> _Work instructions_
Word for word, reproduce every record in the listing below.

> _Extracted records_
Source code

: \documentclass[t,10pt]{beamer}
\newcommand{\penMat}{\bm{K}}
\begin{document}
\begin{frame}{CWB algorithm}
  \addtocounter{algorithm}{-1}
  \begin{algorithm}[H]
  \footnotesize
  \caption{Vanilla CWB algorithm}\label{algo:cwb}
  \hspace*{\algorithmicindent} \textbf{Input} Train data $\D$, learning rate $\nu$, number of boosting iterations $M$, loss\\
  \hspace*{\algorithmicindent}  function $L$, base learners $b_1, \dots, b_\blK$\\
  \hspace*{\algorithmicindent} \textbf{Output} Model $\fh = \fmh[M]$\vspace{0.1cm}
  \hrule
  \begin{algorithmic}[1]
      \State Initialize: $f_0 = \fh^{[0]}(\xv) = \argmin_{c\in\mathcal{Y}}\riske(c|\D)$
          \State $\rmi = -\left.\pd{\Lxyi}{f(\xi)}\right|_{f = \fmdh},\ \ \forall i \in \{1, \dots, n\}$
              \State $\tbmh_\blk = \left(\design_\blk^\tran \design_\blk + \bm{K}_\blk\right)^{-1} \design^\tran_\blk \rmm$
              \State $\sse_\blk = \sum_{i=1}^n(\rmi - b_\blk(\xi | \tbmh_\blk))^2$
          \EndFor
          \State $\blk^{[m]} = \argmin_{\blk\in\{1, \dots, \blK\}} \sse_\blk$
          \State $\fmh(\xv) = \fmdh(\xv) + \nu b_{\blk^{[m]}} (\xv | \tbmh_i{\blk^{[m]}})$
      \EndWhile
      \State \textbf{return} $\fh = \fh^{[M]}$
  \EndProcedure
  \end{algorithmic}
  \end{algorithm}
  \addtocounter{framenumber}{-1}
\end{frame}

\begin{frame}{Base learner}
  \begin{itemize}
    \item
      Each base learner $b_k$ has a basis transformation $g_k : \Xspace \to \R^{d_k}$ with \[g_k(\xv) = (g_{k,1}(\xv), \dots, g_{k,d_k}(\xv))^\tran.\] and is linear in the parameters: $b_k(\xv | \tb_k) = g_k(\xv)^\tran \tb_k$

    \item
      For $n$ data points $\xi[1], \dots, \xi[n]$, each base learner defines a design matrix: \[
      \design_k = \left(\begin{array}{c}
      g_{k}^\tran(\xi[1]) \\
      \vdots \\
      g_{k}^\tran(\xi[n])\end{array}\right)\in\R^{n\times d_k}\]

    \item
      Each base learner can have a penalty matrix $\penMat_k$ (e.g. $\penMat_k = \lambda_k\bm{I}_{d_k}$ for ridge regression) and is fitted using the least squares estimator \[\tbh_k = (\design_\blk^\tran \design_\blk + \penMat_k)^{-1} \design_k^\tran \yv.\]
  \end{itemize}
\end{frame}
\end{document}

> _Result of the exercise_
Source code

: \documentclass[t,10pt]{beamer}
\newcommand{\penMat}{\bm{K}}
\begin{document}
\begin{frame}{CWB algorithm}
  \addtocounter{algorithm}{-1}
  \begin{algorithm}[H]
  \footnotesize
  \caption{Vanilla CWB algorithm}\label{algo:cwb}
  \hspace*{\algorithmicindent} \textbf{Input} Train data $\D$, learning rate $\nu$, number of boosting iterations $M$, loss\\
  \hspace*{\algorithmicindent}  function $L$, base learners $b_1, \dots, b_\blK$\\
  \hspace*{\algorithmicindent} \textbf{Output} Model $\fh = \fmh[M]$\vspace{0.1cm}
  \hrule
  \begin{algorithmic}[1]
      \State Initialize: $f_0 = \fh^{[0]}(\xv) = \argmin_{c\in\mathcal{Y}}\riske(c|\D)$
          \State $\rmi = -\left.\pd{\Lxyi}{f(\xi)}\right|_{f = \fmdh},\ \ \forall i \in \{1, \dots, n\}$
              \State $\tbmh_\blk = \left(\design_\blk^\tran \design_\blk + \bm{K}_\blk\right)^{-1} \design^\tran_\blk \rmm$
              \State $\sse_\blk = \sum_{i=1}^n(\rmi - b_\blk(\xi | \tbmh_\blk))^2$
          \EndFor
          \State $\blk^{[m]} = \argmin_{\blk\in\{1, \dots, \blK\}} \sse_\blk$
          \State $\fmh(\xv) = \fmdh(\xv) + \nu b_{\blk^{[m]}} (\xv | \tbmh_i{\blk^{[m]}})$
      \EndWhile
      \State \textbf{return} $\fh = \fh^{[M]}$
  \EndProcedure
  \end{algorithmic}
  \end{algorithm}
  \addtocounter{framenumber}{-1}
\end{frame}

\begin{frame}{Base learner}
  \begin{itemize}
    \item
      Each base learner $b_k$ has a basis transformation $g_k : \Xspace \to \R^{d_k}$ with \[g_k(\xv) = (g_{k,1}(\xv), \dots, g_{k,d_k}(\xv))^\tran.\] and is linear in the parameters: $b_k(\xv | \tb_k) = g_k(\xv)^\tran \tb_k$

    \item
      For $n$ data points $\xi[1], \dots, \xi[n]$, each base learner defines a design matrix: \[
      \design_k = \left(\begin{array}{c}
      g_{k}^\tran(\xi[1]) \\
      \vdots \\
      g_{k}^\tran(\xi[n])\end{array}\right)\in\R^{n\times d_k}\]

    \item
      Each base learner can have a penalty matrix $\penMat_k$ (e.g. $\penMat_k = \lambda_k\bm{I}_{d_k}$ for ridge regression) and is fitted using the least squares estimator \[\tbh_k = (\design_\blk^\tran \design_\blk + \penMat_k)^{-1} \design_k^\tran \yv.\]
  \end{itemize}
\end{frame}
\end{document}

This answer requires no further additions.